Fossil fuels are the bedrock of our economy and lifestyle, and right now that bedrock is crumbling. Formerly the world's biggest oil producer, we now import more than half of what we consume, contributing more than $90 billion in 2000 to the $375 billion trade deficit, far more than any other single import. That hands OPEC a choke collar around the U.S. economy.
 
 
The prospects for natural gas aren't much better. Prices are already volatile, and while no one knows how much we have left, the imported portion is growing each year, leading analysts to ask whether we will soon be precariously dependent on foreign suppliers.
 
 
Coal is cheap and abundant. But miners must resort to increasingly desperate measures -- like removing the tops of whole mountains in West Virginia. Worse yet, it is an implacable source of air pollution, contributing to smog and, more than any other fuel, to climate change.
 
 
The administration also advocates nuclear power (perhaps because the industry generously supported President Bush's campaign). But no one has filed a permit application for a new nuke in 20 years, and it's unlikely that, in the deregulated market, any investor could raise financing for this dangerous and costly technology. Meanwhile, the nation already faces a nuclear waste disposal tab that will exceed $50 billion -- that is, if a long-term solution is ever really found.
 
 
By the administration's own estimates, energy demand will grow 32 percent by 2020. That means that the environmental and economic problems from fossil fuels will only get worse.

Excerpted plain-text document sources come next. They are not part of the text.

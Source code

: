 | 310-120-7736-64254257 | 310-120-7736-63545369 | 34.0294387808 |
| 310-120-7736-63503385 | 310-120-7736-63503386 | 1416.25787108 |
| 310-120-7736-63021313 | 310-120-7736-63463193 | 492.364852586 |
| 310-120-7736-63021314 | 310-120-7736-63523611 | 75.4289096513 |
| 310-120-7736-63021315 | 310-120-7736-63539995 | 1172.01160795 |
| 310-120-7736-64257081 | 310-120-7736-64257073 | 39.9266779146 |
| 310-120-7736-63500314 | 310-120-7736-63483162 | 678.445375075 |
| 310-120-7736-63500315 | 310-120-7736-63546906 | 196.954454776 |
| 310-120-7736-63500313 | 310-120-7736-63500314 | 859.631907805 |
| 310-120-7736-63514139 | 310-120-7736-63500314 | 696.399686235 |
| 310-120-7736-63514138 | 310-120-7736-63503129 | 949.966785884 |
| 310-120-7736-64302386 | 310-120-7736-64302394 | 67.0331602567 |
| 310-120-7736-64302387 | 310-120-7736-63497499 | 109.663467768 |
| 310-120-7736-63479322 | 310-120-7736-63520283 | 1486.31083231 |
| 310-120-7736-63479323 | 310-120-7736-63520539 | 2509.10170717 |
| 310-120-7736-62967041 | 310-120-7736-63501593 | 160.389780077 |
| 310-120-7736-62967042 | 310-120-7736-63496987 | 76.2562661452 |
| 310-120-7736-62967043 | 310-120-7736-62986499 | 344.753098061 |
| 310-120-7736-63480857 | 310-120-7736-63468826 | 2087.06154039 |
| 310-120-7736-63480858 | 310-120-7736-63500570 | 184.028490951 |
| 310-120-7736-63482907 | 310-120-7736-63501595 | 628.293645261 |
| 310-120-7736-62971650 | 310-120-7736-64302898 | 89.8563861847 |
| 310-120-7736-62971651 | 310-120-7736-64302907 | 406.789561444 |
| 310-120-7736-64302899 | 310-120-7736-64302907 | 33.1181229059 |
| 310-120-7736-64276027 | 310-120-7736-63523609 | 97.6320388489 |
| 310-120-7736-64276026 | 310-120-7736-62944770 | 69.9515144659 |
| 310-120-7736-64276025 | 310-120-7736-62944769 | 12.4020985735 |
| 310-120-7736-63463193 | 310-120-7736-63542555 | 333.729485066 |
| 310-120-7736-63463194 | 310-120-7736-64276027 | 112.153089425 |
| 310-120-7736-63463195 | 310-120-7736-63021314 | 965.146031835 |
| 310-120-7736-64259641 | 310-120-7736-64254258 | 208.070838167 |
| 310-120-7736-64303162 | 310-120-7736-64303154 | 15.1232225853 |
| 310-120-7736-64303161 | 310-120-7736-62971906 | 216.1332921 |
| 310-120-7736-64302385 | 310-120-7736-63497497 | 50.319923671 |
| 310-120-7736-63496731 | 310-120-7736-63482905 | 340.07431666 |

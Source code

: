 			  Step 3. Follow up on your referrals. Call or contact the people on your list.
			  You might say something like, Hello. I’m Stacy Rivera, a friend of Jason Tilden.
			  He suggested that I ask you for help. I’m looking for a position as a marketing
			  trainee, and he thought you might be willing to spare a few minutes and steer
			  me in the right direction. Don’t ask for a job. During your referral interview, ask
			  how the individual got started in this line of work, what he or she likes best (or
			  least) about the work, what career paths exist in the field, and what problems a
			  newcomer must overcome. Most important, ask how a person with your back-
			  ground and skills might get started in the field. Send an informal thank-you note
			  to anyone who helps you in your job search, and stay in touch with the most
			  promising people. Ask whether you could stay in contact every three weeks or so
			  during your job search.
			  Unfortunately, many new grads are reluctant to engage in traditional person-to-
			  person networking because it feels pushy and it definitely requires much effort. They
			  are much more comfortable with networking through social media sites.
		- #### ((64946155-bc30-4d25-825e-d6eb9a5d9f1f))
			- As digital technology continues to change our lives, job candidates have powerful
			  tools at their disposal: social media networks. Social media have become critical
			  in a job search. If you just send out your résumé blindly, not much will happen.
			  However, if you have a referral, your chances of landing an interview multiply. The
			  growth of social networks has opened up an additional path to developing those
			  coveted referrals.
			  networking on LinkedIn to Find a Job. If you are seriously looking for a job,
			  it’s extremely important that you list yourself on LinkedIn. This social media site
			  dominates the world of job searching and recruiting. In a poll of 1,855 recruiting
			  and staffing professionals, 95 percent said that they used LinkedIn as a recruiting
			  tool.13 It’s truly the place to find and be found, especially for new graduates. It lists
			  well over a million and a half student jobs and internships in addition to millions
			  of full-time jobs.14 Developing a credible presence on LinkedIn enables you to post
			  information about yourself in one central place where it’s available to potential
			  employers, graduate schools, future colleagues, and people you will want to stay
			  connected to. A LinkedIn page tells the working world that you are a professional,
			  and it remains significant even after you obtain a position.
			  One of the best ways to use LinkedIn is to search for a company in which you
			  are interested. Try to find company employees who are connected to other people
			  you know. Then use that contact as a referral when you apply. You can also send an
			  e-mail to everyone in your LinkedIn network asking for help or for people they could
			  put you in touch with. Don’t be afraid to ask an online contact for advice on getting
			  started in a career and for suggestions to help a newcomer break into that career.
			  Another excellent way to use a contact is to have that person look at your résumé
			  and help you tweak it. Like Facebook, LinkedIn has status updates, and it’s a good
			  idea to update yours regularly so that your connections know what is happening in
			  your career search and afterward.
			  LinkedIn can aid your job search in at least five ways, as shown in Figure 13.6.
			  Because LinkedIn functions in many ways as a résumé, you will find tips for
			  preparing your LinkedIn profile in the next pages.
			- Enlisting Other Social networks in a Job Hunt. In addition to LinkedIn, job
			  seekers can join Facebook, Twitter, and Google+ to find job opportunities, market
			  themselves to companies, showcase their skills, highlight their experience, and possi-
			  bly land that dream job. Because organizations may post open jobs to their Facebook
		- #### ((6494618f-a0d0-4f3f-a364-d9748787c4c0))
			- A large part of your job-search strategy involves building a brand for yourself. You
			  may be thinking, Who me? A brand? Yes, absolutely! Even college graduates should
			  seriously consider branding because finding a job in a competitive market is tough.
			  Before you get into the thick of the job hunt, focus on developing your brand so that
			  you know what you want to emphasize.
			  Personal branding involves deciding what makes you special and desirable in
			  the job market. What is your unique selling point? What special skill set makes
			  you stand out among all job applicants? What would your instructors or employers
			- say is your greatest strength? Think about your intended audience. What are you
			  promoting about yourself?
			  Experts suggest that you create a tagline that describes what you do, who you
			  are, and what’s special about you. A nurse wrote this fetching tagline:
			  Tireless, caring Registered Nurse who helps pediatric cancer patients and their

Imagine how bad the situation will get if, as the energy plan suggests, we build a conventional power plant every week for the next 20 years, yoking future generations with last century's technology. Building, drilling and burning might forestall the problem, but it won't solve it.
 
 
Instead, the administration would do well to take a close look at Iceland's accomplishments.
 
 
For starters, the federal government could help bring hydrogen vehicles to market. Washington supports some research, but it lacks a national policy to promote fuel cell commercialization, like California's zero-emission vehicle standard, which will no doubt be needed as a catalyst.
 
 
Moreover, the country could exploit more geothermal energy. Karl Gawell, the executive director of the Geothermal Energy Association in Washington, D.C., points out that with today's relatively crude know-how, the U.S. could economically increase tenfold the 2,200 megawatts of geothermal energy we currently tap. And with some basic research we could increase that supply far more. Gawell laments that the federal government spends only $20 million per year on geothermal research (a pittance compared to the 15-year, $5.4-billion "clean coal" boondoggle or other breaks for the fossil fuel industry). Yet, the Bush administration has actually tried to cut funding for these technologies, preferring to pour billions into a missile defense system (betting, of course, that when the next generation of oil-wealth-spoiled Osama bin Ladens vents its "implacable hatred for the U.S." they choose missiles rather than dinghies).
 
 
Iceland has an energy policy, and the Icelandic people are better off for it. Bush has offered us a fossil fuel promotion policy that entrenches the status quo. Americans are worse off for it.
 
 
And yet the administration's policy is hardly surprising, guided dutifully as it is by the compass of the fattest campaign contributors. If this were the end of the Stone Age, and stone magnates were the biggest political donors, Bush and company would no doubt advocate on their behalf as well.
 
 
David Case is executive editor of TomPaine.com.